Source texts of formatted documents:
[Start of Attachment]

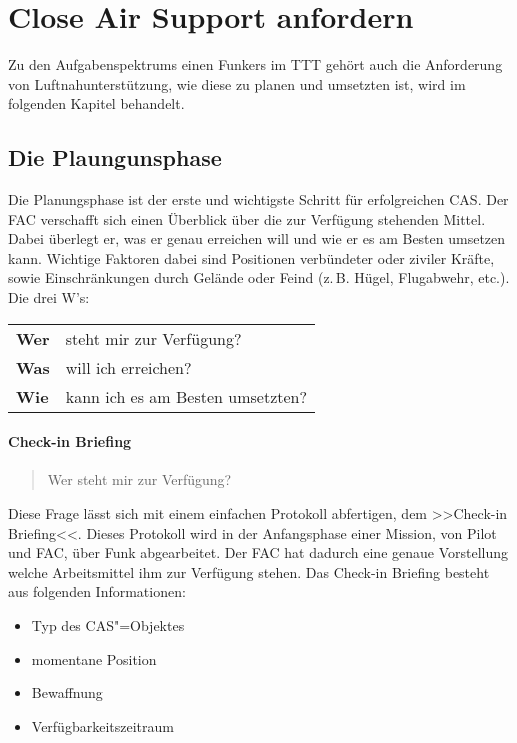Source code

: \pagebreak
\section{Close Air Support anfordern}
Zu den Aufgabenspektrums einen Funkers im TTT gehört auch die Anforderung von Luftnahunterstützung, wie diese zu planen und umsetzten ist, wird im folgenden Kapitel behandelt.
\subsection{Die Plaungunsphase}
Die Planungsphase ist der erste und wichtigste Schritt für erfolgreichen CAS. Der FAC verschafft sich einen Überblick über die zur Verfügung stehenden Mittel. Dabei überlegt er, was er genau erreichen will und wie er es am Besten umsetzen kann. Wichtige Faktoren dabei sind Positionen verbündeter oder ziviler Kräfte, sowie Einschränkungen durch Gelände oder Feind (z.\,B. Hügel, Flugabwehr, etc.).\\
Die drei W's:\\
\begin{tabular}{ll}
\textbf{Wer} &  steht mir zur Verfügung?\\ 
\textbf{Was} &  will ich erreichen?\\ 
\textbf{Wie} &  kann ich es am Besten umsetzten?\\ 
\end{tabular} 

\paragraph*{Check-in Briefing}
\begin{quote}
	\glqq Wer steht mir zur Verfügung?\grqq
\end{quote}
Diese Frage lässt sich mit einem einfachen Protokoll abfertigen, dem >>Check-in Briefing<<. Dieses Protokoll wird in der Anfangsphase einer Mission, von Pilot und FAC, über Funk abgearbeitet. Der FAC hat dadurch eine genaue Vorstellung welche Arbeitsmittel ihm zur Verfügung stehen. Das Check-in Briefing besteht aus folgenden Informationen:
\begin{itemize}
	\item Typ des CAS"=Objektes
	\item momentane Position
	\item Bewaffnung
	\item Verfügbarkeitszeitraum
\end{itemize}

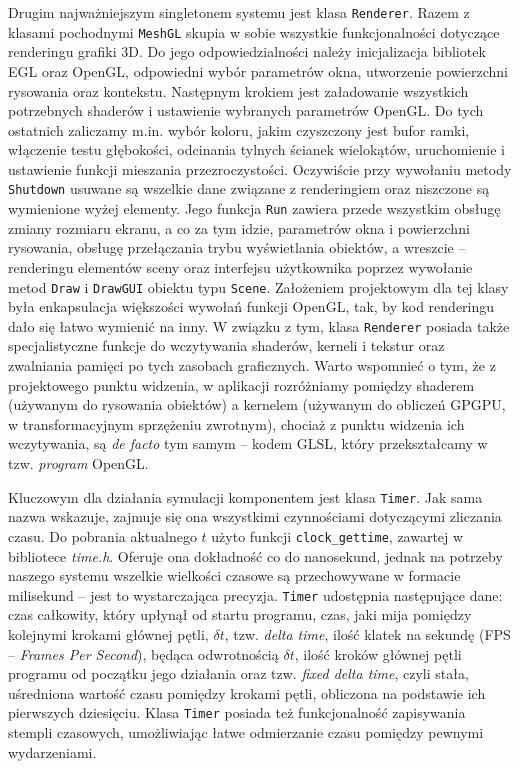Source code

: 	Drugim najważniejszym singletonem systemu jest klasa \texttt{Renderer}. Razem z klasami pochodnymi \texttt{MeshGL} skupia w sobie wszystkie funkcjonalności dotyczące renderingu grafiki 3D. Do jego odpowiedzialności należy inicjalizacja bibliotek EGL oraz OpenGL, odpowiedni wybór parametrów okna, utworzenie powierzchni rysowania oraz kontekstu. Następnym krokiem jest załadowanie wszystkich potrzebnych shaderów i ustawienie wybranych parametrów OpenGL. Do tych ostatnich zaliczamy m.in. wybór koloru, jakim czyszczony jest bufor ramki, włączenie testu głębokości, odcinania tylnych ścianek wielokątów, uruchomienie i ustawienie funkcji mieszania przezroczystości. Oczywiście przy wywołaniu metody \texttt{Shutdown} usuwane są wszelkie dane związane z renderingiem oraz niszczone są wymienione wyżej elementy. Jego funkcja \texttt{Run} zawiera przede wszystkim obsługę zmiany rozmiaru ekranu, a co za tym idzie, parametrów okna i powierzchni rysowania, obsługę przełączania trybu wyświetlania obiektów, a wreszcie -- renderingu elementów sceny oraz interfejsu użytkownika poprzez wywołanie metod \texttt{Draw} i \texttt{DrawGUI} obiektu typu \texttt{Scene}. Założeniem projektowym dla tej klasy była enkapsulacja większości wywołań funkcji OpenGL, tak, by kod renderingu dało się łatwo wymienić na inny. W związku z tym, klasa \texttt{Renderer} posiada także specjalistyczne funkcje do wczytywania shaderów, kerneli i tekstur oraz zwalniania pamięci po tych zasobach graficznych. Warto wspomnieć o tym, że z projektowego punktu widzenia, w aplikacji rozróżniamy pomiędzy shaderem (używanym do rysowania obiektów) a kernelem (używanym do obliczeń GPGPU, w transformacyjnym sprzężeniu zwrotnym), chociaż z punktu widzenia ich wczytywania, są \emph{de facto} tym samym -- kodem GLSL, który przekształcamy w tzw. \emph{program} OpenGL. 
	
	Kluczowym dla działania symulacji komponentem jest klasa \texttt{Timer}. Jak sama nazwa wskazuje, zajmuje się ona wszystkimi czynnościami dotyczącymi zliczania czasu. Do pobrania aktualnego \(t\) użyto funkcji \texttt{clock\_gettime}, zawartej w bibliotece \emph{time.h}. Oferuje ona dokładność co do nanosekund, jednak na potrzeby naszego systemu wszelkie wielkości czasowe są przechowywane w formacie milisekund -- jest to wystarczająca precyzja. \texttt{Timer} udostępnia następujące dane: czas całkowity, który upłynął od startu programu, czas, jaki mija pomiędzy kolejnymi krokami głównej pętli, \(\delta t \), tzw. \emph{delta time}, ilość klatek na sekundę (FPS -- \emph{Frames Per Second}), będąca odwrotnością \(\delta t \), ilość kroków głównej pętli programu od początku jego działania oraz tzw. \emph{fixed delta time}, czyli stała, uśredniona wartość czasu pomiędzy krokami pętli, obliczona na podstawie ich pierwszych dziesięciu. Klasa \texttt{Timer} posiada też funkcjonalność zapisywania stempli czasowych, umożliwiając łatwe odmierzanie czasu pomiędzy pewnymi wydarzeniami.
	
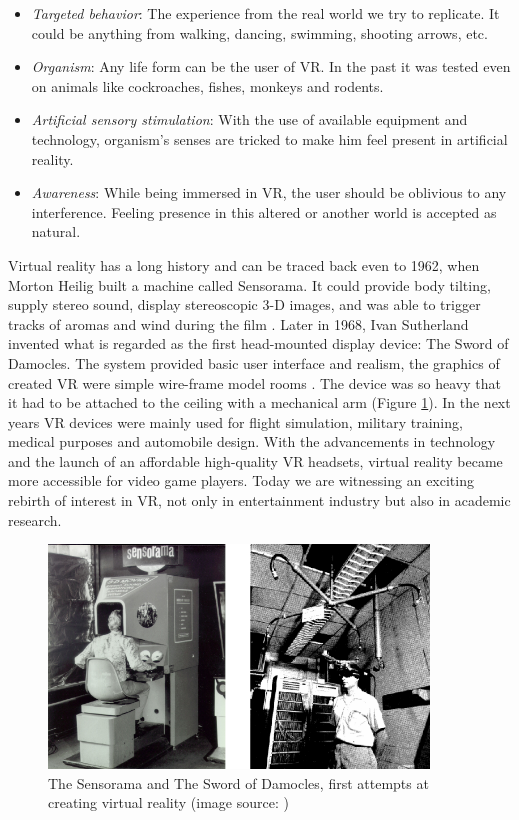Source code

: \begin{itemize}
\item \textit{Targeted behavior}: The experience from the real world we try to replicate. It could be anything from walking, dancing, swimming, shooting arrows, etc.
\item \textit{Organism}: Any life form can be the user of VR. In the past it was tested even on animals like cockroaches, fishes, monkeys and rodents.
\item \textit{Artificial sensory stimulation}: With the use of available equipment and technology, organism’s senses are tricked to make him feel present in artificial reality.
\item \textit{Awareness}: While being immersed in VR, the user should be oblivious to any interference. Feeling presence in this altered or another world is accepted as natural.
\end{itemize}

Virtual reality has a long history and can be traced back even to 1962, when Morton Heilig built a machine called Sensorama. It could provide body tilting, supply stereo sound, display stereoscopic 3-D images, and was able to trigger tracks of aromas and wind during the film \cite{SENSORAMA}. Later in 1968, Ivan Sutherland invented what is regarded as the first head-mounted display device: The Sword of Damocles. The system provided basic user interface and realism, the graphics of created VR were simple wire-frame model rooms \cite{DAMOCLES}. The device was so heavy that it had to be attached to the ceiling with a mechanical arm (Figure \ref{fig:FIRST_VR}). In the next years VR devices were mainly used for flight simulation, military training, medical purposes and automobile design. With the advancements in technology and the launch of an affordable high-quality VR headsets, virtual reality became more accessible for video game players. Today we are witnessing an exciting rebirth of interest in VR, not only in entertainment industry but also in academic research.

\begin{figure}[th]
\centering
\includegraphics[width=0.9\textwidth]{img/first_vr.png}
\caption{The Sensorama and The Sword of Damocles, first attempts at creating virtual reality (image source: \cite{SENSORAMA_IMAGE}\cite{DAMOCLES})}
\label{fig:FIRST_VR}
\end{figure}

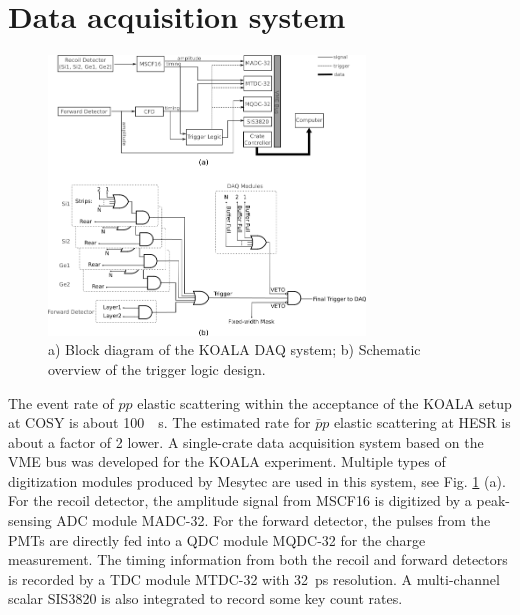 \documentclass[number,5p]{elsarticle}
\begin{document}
\section{Data acquisition system}
\label{sec:daq}
\begin{figure}[bt]
  \centering
  \includegraphics[width=0.75\textwidth]{./daq_scheme.png}
  \caption{a) Block diagram of the KOALA DAQ system; b) Schematic overview of
    the trigger logic design.}
  \label{fig:trigger_logic}
\end{figure}
The event rate of $pp$ elastic scattering within the acceptance of the KOALA
setup at COSY is about \SI[per-mode=power]{100}{\per\second}.
The estimated rate for $\bar{p}p$ elastic scattering at HESR is about a factor of 2
lower.
A single-crate data acquisition system based on the VME bus was developed for the KOALA experiment.
Multiple types of digitization modules produced by Mesytec \cite{mesytec} are
used in this system, see Fig. \ref{fig:trigger_logic} (a).
For the recoil detector, the amplitude signal from MSCF16 is digitized by a
peak-sensing ADC module MADC-32.
For the forward detector, the pulses from the PMTs are directly fed into a QDC
module MQDC-32 for the charge measurement.
The timing information from both the recoil and forward detectors is recorded by a TDC module MTDC-32 with \SI{32}{\pico\second} resolution.
A multi-channel scalar SIS3820 \cite{sis} is also integrated to record some key count rates.
\end{document}

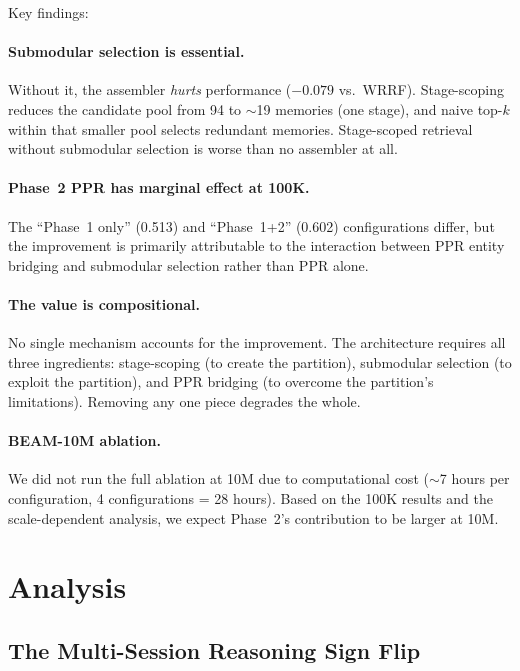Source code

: \documentclass[11pt]{article}
\begin{document}
Key findings:

\paragraph{Submodular selection is essential.}
Without it, the assembler \emph{hurts} performance ($-0.079$ vs.\
WRRF).  Stage-scoping reduces the candidate pool from 94 to $\sim$19
memories (one stage), and naive top-$k$ within that smaller pool
selects redundant memories.  Stage-scoped retrieval without submodular
selection is worse than no assembler at all.

\paragraph{Phase~2 PPR has marginal effect at 100K.}
The ``Phase~1 only'' (0.513) and ``Phase~1+2'' (0.602) configurations
differ, but the improvement is primarily attributable to the
interaction between PPR entity bridging and submodular selection
rather than PPR alone.

\paragraph{The value is compositional.}
No single mechanism accounts for the improvement.  The architecture
requires all three ingredients: stage-scoping (to create the
partition), submodular selection (to exploit the partition), and PPR
bridging (to overcome the partition's limitations).  Removing any one
piece degrades the whole.

\paragraph{BEAM-10M ablation.}
We did not run the full ablation at 10M due to computational cost
($\sim$7 hours per configuration, 4 configurations = 28 hours).
Based on the 100K results and the scale-dependent analysis, we expect
Phase~2's contribution to be larger at 10M.

\section{Analysis}
\label{sec:analysis}

\subsection{The Multi-Session Reasoning Sign Flip}
\label{sec:sign-flip}
\end{document}
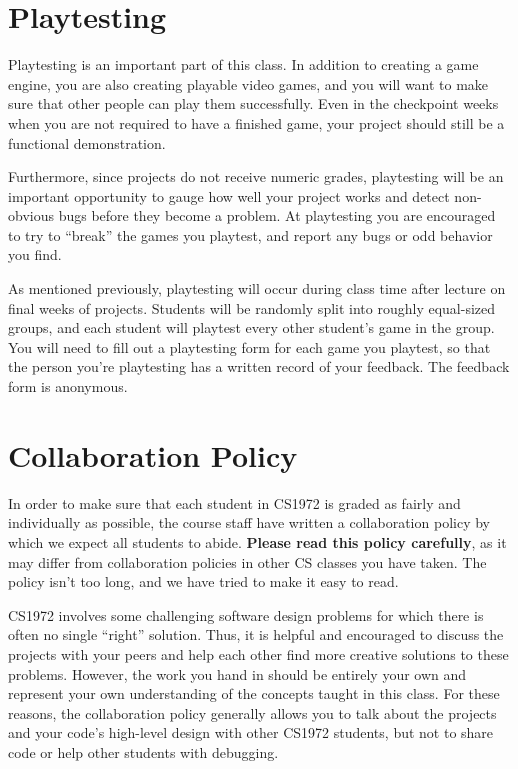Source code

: \documentclass{cs1972}
\begin{document}
 \section*{Playtesting}
 Playtesting is an important part of this class. In addition to creating a game engine, you are also creating playable video games, and you will want to make sure that other people can play them successfully. Even in the checkpoint weeks when you are not required to have a finished game, your project should still be a functional demonstration.
 
 Furthermore, since projects do not receive numeric grades, playtesting will be an important opportunity to gauge how well your project works and detect non-obvious bugs before they become a problem. At playtesting you are encouraged to try to ``break'' the games you playtest, and report any bugs or odd behavior you find. 
 
 As mentioned previously, playtesting will occur during class time after lecture on final weeks of projects. Students will be randomly split into roughly equal-sized groups, and each student will playtest every other student's game in the group. You will need to fill out a playtesting form for each game you playtest, so that the person you're playtesting has a written record of your feedback. The feedback form is anonymous.
 
 \section*{Collaboration Policy}
 In order to make sure that each student in CS1972 is graded as fairly and individually as possible, the course staff have written a collaboration policy by which we expect all students to abide. \textbf{Please read this policy carefully}, as it may differ from collaboration policies in other CS classes you have taken. The policy isn't too long, and we have tried to make it easy to read.
 
 CS1972 involves some challenging software design problems for which there is often no single ``right'' solution. Thus, it is helpful and encouraged to discuss the projects with your peers and help each other find more creative solutions to these problems. However, the work you hand in should be entirely your own and represent your own understanding of the concepts taught in this class. For these reasons, the collaboration policy generally allows you to talk about the projects and your code's high-level design with other CS1972 students, but not to share code or help other students with debugging. 
 
\end{document}
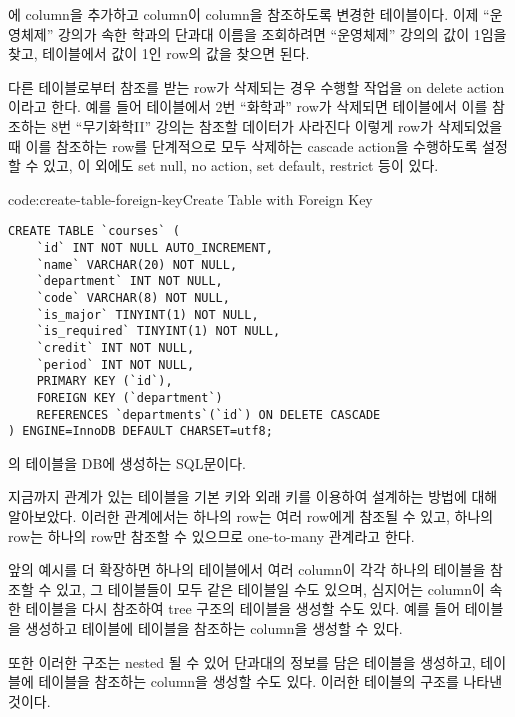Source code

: \는 에  column을 추가하고  column이  column을 참조하도록 변경한 테이블이다. 이제 ``운영체제'' 강의가 속한 학과의 단과대 이름을 조회하려면 ``운영체제'' 강의의  값이 1임을 찾고,  테이블에서  값이 1인 row의  값을 찾으면 된다.

다른 테이블로부터 참조를 받는 row가 삭제되는 경우 수행할 작업을 on delete action이라고 한다. 예를 들어  테이블에서 2번 ``화학과'' row가 삭제되면  테이블에서 이를 참조하는 8번 ``무기화학II'' 강의는 참조할 데이터가 사라진다 이렇게 row가 삭제되었을 때 이를 참조하는 row를 단계적으로 모두 삭제하는 cascade action을 수행하도록 설정할 수 있고, 이 외에도 set null, no action, set default, restrict 등이 있다.

\begin{code}{code:create-table-foreign-key}{Create  Table with Foreign Key}
\begin{verbatim}
CREATE TABLE `courses` (
    `id` INT NOT NULL AUTO_INCREMENT,
    `name` VARCHAR(20) NOT NULL,
    `department` INT NOT NULL,
    `code` VARCHAR(8) NOT NULL,
    `is_major` TINYINT(1) NOT NULL,
    `is_required` TINYINT(1) NOT NULL,
    `credit` INT NOT NULL,
    `period` INT NOT NULL,
    PRIMARY KEY (`id`),
    FOREIGN KEY (`department`)
    REFERENCES `departments`(`id`) ON DELETE CASCADE
) ENGINE=InnoDB DEFAULT CHARSET=utf8;
\end{verbatim}
\end{code}

\는 의 테이블을 DB에 생성하는 SQL문이다.

지금까지 관계가 있는 테이블을 기본 키와 외래 키를 이용하여 설계하는 방법에 대해 알아보았다. 이러한 관계에서는 하나의  row는 여러  row에게 참조될 수 있고, 하나의  row는 하나의  row만 참조할 수 있으므로 one-to-many 관계라고 한다.

앞의 예시를 더 확장하면 하나의 테이블에서 여러 column이 각각 하나의 테이블을 참조할 수 있고, 그 테이블들이 모두 같은 테이블일 수도 있으며, 심지어는 column이 속한 테이블을 다시 참조하여 tree 구조의 테이블을 생성할 수도 있다. 예를 들어  테이블을 생성하고  테이블에  테이블을 참조하는  column을 생성할 수 있다.

또한 이러한 구조는 nested 될 수 있어 단과대의 정보를 담은  테이블을 생성하고,  테이블에  테이블을 참조하는 column을 생성할 수도 있다. \은 이러한  테이블의 구조를 나타낸 것이다.

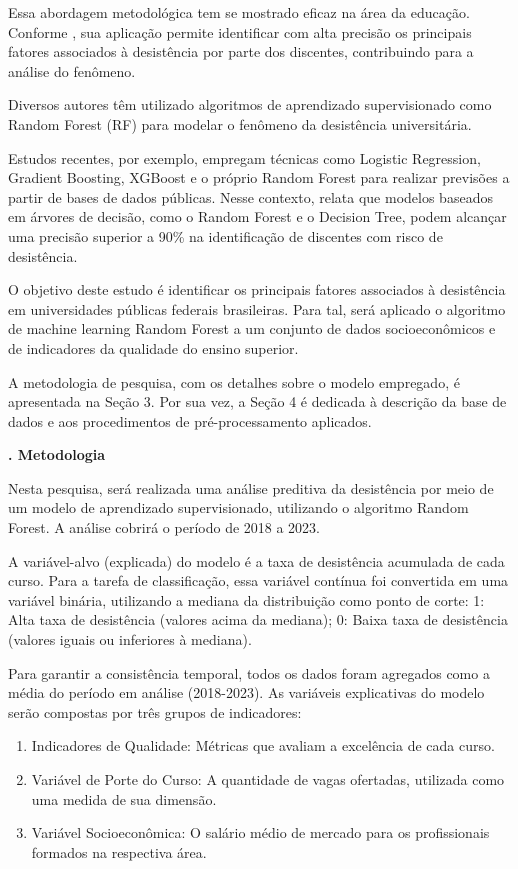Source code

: Essa abordagem metodológica tem se mostrado eficaz na área da educação. Conforme , sua aplicação permite identificar com alta precisão os principais fatores associados à desistência por parte dos discentes, contribuindo para a análise do fenômeno.

Diversos autores têm utilizado algoritmos de aprendizado supervisionado como Random Forest (RF) para modelar o fenômeno da desistência universitária.

Estudos recentes, por exemplo, empregam técnicas como Logistic Regression, Gradient Boosting, XGBoost e o próprio Random Forest para realizar previsões a partir de bases de dados públicas. Nesse contexto,  relata que modelos baseados em árvores de decisão, como o Random Forest e o Decision Tree, podem alcançar uma precisão superior a 90\% na identificação de discentes com risco de desistência.

O objetivo deste estudo é identificar os principais fatores associados à desistência em universidades públicas federais brasileiras. Para tal, será aplicado o algoritmo de machine learning Random Forest a um conjunto de dados socioeconômicos e de indicadores da qualidade do ensino superior.

A metodologia de pesquisa, com os detalhes sobre o modelo empregado, é apresentada na Seção 3. Por sua vez, a Seção 4 é dedicada à descrição da base de dados e aos procedimentos de pré-processamento aplicados.


\vspace{2em}
\noindent\textbf{\themanualchapter. Metodologia}
\vspace{1em}
\par

Nesta pesquisa, será realizada uma análise preditiva da desistência por meio de um modelo de aprendizado supervisionado, utilizando o algoritmo Random Forest. A análise cobrirá o período de 2018 a 2023.

A variável-alvo (explicada) do modelo é a taxa de desistência acumulada de cada curso. Para a tarefa de classificação, essa variável contínua foi convertida em uma variável binária, utilizando a mediana da distribuição como ponto de corte: 1: Alta taxa de desistência (valores acima da mediana); 0: Baixa taxa de desistência (valores iguais ou inferiores à mediana).

Para garantir a consistência temporal, todos os dados foram agregados como a média do período em análise (2018-2023). As variáveis explicativas do modelo serão compostas por três grupos de indicadores:
\begin{enumerate}
    \item Indicadores de Qualidade: Métricas que avaliam a excelência de cada curso.
    \item Variável de Porte do Curso: A quantidade de vagas ofertadas, utilizada como uma medida de sua dimensão.
    \item Variável Socioeconômica: O salário médio de mercado para os profissionais formados na respectiva área.
\end{enumerate}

[End of Attachment]

Task prompt. Show, from the entries above, every line that includes the string "selection".

Exercise response.
\paragraph{Submodular selection is essential.}
selection is worse than no assembler at all.
interaction between PPR entity bridging and submodular selection
partition), submodular selection (to exploit the partition), and PPR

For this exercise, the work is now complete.